> [What is expected]
Your answer should be a faithful copy of the entire listing.

-- -- --

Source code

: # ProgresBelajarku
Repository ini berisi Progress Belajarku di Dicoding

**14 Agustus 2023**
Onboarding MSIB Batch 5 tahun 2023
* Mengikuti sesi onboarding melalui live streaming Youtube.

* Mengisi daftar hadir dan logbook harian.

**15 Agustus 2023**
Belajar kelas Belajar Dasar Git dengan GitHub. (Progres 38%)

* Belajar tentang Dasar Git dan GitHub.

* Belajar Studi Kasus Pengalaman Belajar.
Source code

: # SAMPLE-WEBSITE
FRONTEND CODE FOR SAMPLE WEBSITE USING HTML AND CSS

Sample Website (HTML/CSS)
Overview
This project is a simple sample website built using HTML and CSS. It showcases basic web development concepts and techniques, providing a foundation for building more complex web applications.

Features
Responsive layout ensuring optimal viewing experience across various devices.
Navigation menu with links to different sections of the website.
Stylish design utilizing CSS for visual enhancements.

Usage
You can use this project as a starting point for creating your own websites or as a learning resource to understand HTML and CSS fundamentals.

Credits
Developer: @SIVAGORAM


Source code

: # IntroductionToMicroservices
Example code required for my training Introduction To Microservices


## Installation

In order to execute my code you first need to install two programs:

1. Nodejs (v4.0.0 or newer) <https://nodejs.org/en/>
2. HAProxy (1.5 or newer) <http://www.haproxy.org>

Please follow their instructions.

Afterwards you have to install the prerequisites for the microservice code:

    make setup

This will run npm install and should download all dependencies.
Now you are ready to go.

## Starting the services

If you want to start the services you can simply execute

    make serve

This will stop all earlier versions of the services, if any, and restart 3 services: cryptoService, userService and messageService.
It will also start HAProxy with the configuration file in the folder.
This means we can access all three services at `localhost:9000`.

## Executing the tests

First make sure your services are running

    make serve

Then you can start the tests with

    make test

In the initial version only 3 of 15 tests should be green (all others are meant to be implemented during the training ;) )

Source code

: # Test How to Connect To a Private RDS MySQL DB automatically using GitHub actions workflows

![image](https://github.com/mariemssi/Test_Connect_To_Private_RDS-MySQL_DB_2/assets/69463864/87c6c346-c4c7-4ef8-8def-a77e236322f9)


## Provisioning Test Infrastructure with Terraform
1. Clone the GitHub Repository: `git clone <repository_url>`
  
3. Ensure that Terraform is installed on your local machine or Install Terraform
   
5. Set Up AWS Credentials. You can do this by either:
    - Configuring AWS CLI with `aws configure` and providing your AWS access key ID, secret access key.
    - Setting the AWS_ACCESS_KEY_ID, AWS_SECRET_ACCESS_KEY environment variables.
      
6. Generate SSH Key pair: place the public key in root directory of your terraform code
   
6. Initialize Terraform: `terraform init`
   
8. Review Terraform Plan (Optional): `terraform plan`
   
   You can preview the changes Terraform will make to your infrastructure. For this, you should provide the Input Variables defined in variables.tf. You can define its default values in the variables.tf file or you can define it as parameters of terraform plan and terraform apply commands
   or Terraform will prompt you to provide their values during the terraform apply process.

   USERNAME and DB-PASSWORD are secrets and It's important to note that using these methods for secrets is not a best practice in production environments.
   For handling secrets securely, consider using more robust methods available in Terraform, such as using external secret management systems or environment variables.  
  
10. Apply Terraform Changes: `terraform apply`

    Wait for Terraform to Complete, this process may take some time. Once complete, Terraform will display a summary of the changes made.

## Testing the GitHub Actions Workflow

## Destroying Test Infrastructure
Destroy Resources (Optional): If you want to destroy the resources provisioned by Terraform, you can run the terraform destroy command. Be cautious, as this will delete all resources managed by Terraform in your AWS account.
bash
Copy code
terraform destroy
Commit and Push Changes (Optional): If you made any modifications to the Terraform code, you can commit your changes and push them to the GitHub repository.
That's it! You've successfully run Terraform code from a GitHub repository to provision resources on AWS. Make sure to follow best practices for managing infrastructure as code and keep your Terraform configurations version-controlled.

-- -- --

> [Expected answer]
Source code

: # ProgresBelajarku
Repository ini berisi Progress Belajarku di Dicoding

**14 Agustus 2023**
Onboarding MSIB Batch 5 tahun 2023
* Mengikuti sesi onboarding melalui live streaming Youtube.

* Mengisi daftar hadir dan logbook harian.

**15 Agustus 2023**
Belajar kelas Belajar Dasar Git dengan GitHub. (Progres 38%)

* Belajar tentang Dasar Git dan GitHub.

* Belajar Studi Kasus Pengalaman Belajar.
Source code

: # SAMPLE-WEBSITE
FRONTEND CODE FOR SAMPLE WEBSITE USING HTML AND CSS

Sample Website (HTML/CSS)
Overview
This project is a simple sample website built using HTML and CSS. It showcases basic web development concepts and techniques, providing a foundation for building more complex web applications.

Features
Responsive layout ensuring optimal viewing experience across various devices.
Navigation menu with links to different sections of the website.
Stylish design utilizing CSS for visual enhancements.

Usage
You can use this project as a starting point for creating your own websites or as a learning resource to understand HTML and CSS fundamentals.

Credits
Developer: @SIVAGORAM


Source code

: # IntroductionToMicroservices
Example code required for my training Introduction To Microservices


## Installation

In order to execute my code you first need to install two programs:

1. Nodejs (v4.0.0 or newer) <https://nodejs.org/en/>
2. HAProxy (1.5 or newer) <http://www.haproxy.org>

Please follow their instructions.

Afterwards you have to install the prerequisites for the microservice code:

    make setup

This will run npm install and should download all dependencies.
Now you are ready to go.

## Starting the services

If you want to start the services you can simply execute

    make serve

This will stop all earlier versions of the services, if any, and restart 3 services: cryptoService, userService and messageService.
It will also start HAProxy with the configuration file in the folder.
This means we can access all three services at `localhost:9000`.

## Executing the tests

First make sure your services are running

    make serve

Then you can start the tests with

    make test

In the initial version only 3 of 15 tests should be green (all others are meant to be implemented during the training ;) )

Source code

: # Test How to Connect To a Private RDS MySQL DB automatically using GitHub actions workflows

![image](https://github.com/mariemssi/Test_Connect_To_Private_RDS-MySQL_DB_2/assets/69463864/87c6c346-c4c7-4ef8-8def-a77e236322f9)


## Provisioning Test Infrastructure with Terraform
1. Clone the GitHub Repository: `git clone <repository_url>`
  
3. Ensure that Terraform is installed on your local machine or Install Terraform
   
5. Set Up AWS Credentials. You can do this by either:
    - Configuring AWS CLI with `aws configure` and providing your AWS access key ID, secret access key.
    - Setting the AWS_ACCESS_KEY_ID, AWS_SECRET_ACCESS_KEY environment variables.
      
6. Generate SSH Key pair: place the public key in root directory of your terraform code
   
6. Initialize Terraform: `terraform init`
   
8. Review Terraform Plan (Optional): `terraform plan`
   
   You can preview the changes Terraform will make to your infrastructure. For this, you should provide the Input Variables defined in variables.tf. You can define its default values in the variables.tf file or you can define it as parameters of terraform plan and terraform apply commands
   or Terraform will prompt you to provide their values during the terraform apply process.

   USERNAME and DB-PASSWORD are secrets and It's important to note that using these methods for secrets is not a best practice in production environments.
   For handling secrets securely, consider using more robust methods available in Terraform, such as using external secret management systems or environment variables.  
  
10. Apply Terraform Changes: `terraform apply`

    Wait for Terraform to Complete, this process may take some time. Once complete, Terraform will display a summary of the changes made.

## Testing the GitHub Actions Workflow

## Destroying Test Infrastructure
Destroy Resources (Optional): If you want to destroy the resources provisioned by Terraform, you can run the terraform destroy command. Be cautious, as this will delete all resources managed by Terraform in your AWS account.
bash
Copy code
terraform destroy
Commit and Push Changes (Optional): If you made any modifications to the Terraform code, you can commit your changes and push them to the GitHub repository.
That's it! You've successfully run Terraform code from a GitHub repository to provision resources on AWS. Make sure to follow best practices for managing infrastructure as code and keep your Terraform configurations version-controlled.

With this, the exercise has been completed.